* **About this task**
Can you quote the records below in full, word for word?

--- Data supplied Enclosed Below ---

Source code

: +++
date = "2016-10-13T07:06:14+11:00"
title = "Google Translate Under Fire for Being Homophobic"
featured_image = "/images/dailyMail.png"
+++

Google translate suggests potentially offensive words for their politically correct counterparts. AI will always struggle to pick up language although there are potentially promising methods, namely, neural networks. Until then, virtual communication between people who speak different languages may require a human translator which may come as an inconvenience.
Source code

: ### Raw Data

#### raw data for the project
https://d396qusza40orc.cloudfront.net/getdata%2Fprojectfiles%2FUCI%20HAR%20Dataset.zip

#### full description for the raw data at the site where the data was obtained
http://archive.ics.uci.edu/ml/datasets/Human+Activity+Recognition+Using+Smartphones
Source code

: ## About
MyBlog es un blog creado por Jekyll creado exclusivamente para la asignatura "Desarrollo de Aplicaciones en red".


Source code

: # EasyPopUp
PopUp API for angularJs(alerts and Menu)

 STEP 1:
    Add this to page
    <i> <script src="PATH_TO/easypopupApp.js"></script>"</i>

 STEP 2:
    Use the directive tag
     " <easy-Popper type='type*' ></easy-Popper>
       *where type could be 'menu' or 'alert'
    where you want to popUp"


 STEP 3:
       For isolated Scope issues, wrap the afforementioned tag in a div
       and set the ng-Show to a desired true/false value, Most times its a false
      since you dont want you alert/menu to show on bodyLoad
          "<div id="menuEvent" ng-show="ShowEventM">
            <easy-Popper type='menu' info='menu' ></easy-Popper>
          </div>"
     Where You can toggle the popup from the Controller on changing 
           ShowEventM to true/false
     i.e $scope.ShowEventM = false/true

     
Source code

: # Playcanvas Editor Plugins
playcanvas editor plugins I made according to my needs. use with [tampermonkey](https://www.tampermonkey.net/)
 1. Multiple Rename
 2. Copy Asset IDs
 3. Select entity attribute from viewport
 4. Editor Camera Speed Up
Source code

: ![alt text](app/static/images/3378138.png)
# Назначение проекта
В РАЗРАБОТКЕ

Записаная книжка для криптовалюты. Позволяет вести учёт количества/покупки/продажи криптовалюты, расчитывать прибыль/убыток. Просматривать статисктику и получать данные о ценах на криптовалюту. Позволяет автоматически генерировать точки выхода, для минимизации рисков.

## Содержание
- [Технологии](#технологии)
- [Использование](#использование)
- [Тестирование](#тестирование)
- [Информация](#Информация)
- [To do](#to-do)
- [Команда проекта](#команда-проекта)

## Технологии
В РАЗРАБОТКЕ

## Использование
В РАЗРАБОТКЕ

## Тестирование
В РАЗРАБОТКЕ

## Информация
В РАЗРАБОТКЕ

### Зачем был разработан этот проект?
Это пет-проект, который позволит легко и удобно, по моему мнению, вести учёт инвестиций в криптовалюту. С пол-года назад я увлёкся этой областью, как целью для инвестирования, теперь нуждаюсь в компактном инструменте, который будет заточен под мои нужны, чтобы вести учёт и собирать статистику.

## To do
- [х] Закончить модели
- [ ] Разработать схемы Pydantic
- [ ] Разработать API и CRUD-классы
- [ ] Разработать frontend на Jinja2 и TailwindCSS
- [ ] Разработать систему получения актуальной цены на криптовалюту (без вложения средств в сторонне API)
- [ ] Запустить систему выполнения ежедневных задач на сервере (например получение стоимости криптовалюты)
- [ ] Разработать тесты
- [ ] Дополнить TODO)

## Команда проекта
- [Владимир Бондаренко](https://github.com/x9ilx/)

--- End of Enclosed Data supplied ---

* **Completed task**
Source code

: +++
date = "2016-10-13T07:06:14+11:00"
title = "Google Translate Under Fire for Being Homophobic"
featured_image = "/images/dailyMail.png"
+++

Google translate suggests potentially offensive words for their politically correct counterparts. AI will always struggle to pick up language although there are potentially promising methods, namely, neural networks. Until then, virtual communication between people who speak different languages may require a human translator which may come as an inconvenience.
Source code

: ### Raw Data

#### raw data for the project
https://d396qusza40orc.cloudfront.net/getdata%2Fprojectfiles%2FUCI%20HAR%20Dataset.zip

#### full description for the raw data at the site where the data was obtained
http://archive.ics.uci.edu/ml/datasets/Human+Activity+Recognition+Using+Smartphones
Source code

: ## About
MyBlog es un blog creado por Jekyll creado exclusivamente para la asignatura "Desarrollo de Aplicaciones en red".


Source code

: # EasyPopUp
PopUp API for angularJs(alerts and Menu)

 STEP 1:
    Add this to page
    <i> <script src="PATH_TO/easypopupApp.js"></script>"</i>

 STEP 2:
    Use the directive tag
     " <easy-Popper type='type*' ></easy-Popper>
       *where type could be 'menu' or 'alert'
    where you want to popUp"


 STEP 3:
       For isolated Scope issues, wrap the afforementioned tag in a div
       and set the ng-Show to a desired true/false value, Most times its a false
      since you dont want you alert/menu to show on bodyLoad
          "<div id="menuEvent" ng-show="ShowEventM">
            <easy-Popper type='menu' info='menu' ></easy-Popper>
          </div>"
     Where You can toggle the popup from the Controller on changing 
           ShowEventM to true/false
     i.e $scope.ShowEventM = false/true

     
Source code

: # Playcanvas Editor Plugins
playcanvas editor plugins I made according to my needs. use with [tampermonkey](https://www.tampermonkey.net/)
 1. Multiple Rename
 2. Copy Asset IDs
 3. Select entity attribute from viewport
 4. Editor Camera Speed Up
Source code

: ![alt text](app/static/images/3378138.png)
# Назначение проекта
В РАЗРАБОТКЕ

Записаная книжка для криптовалюты. Позволяет вести учёт количества/покупки/продажи криптовалюты, расчитывать прибыль/убыток. Просматривать статисктику и получать данные о ценах на криптовалюту. Позволяет автоматически генерировать точки выхода, для минимизации рисков.

## Содержание
- [Технологии](#технологии)
- [Использование](#использование)
- [Тестирование](#тестирование)
- [Информация](#Информация)
- [To do](#to-do)
- [Команда проекта](#команда-проекта)

## Технологии
В РАЗРАБОТКЕ

## Использование
В РАЗРАБОТКЕ

## Тестирование
В РАЗРАБОТКЕ

## Информация
В РАЗРАБОТКЕ

### Зачем был разработан этот проект?
Это пет-проект, который позволит легко и удобно, по моему мнению, вести учёт инвестиций в криптовалюту. С пол-года назад я увлёкся этой областью, как целью для инвестирования, теперь нуждаюсь в компактном инструменте, который будет заточен под мои нужны, чтобы вести учёт и собирать статистику.

## To do
- [х] Закончить модели
- [ ] Разработать схемы Pydantic
- [ ] Разработать API и CRUD-классы
- [ ] Разработать frontend на Jinja2 и TailwindCSS
- [ ] Разработать систему получения актуальной цены на криптовалюту (без вложения средств в сторонне API)
- [ ] Запустить систему выполнения ежедневных задач на сервере (например получение стоимости криптовалюты)
- [ ] Разработать тесты
- [ ] Дополнить TODO)

## Команда проекта
- [Владимир Бондаренко](https://github.com/x9ilx/)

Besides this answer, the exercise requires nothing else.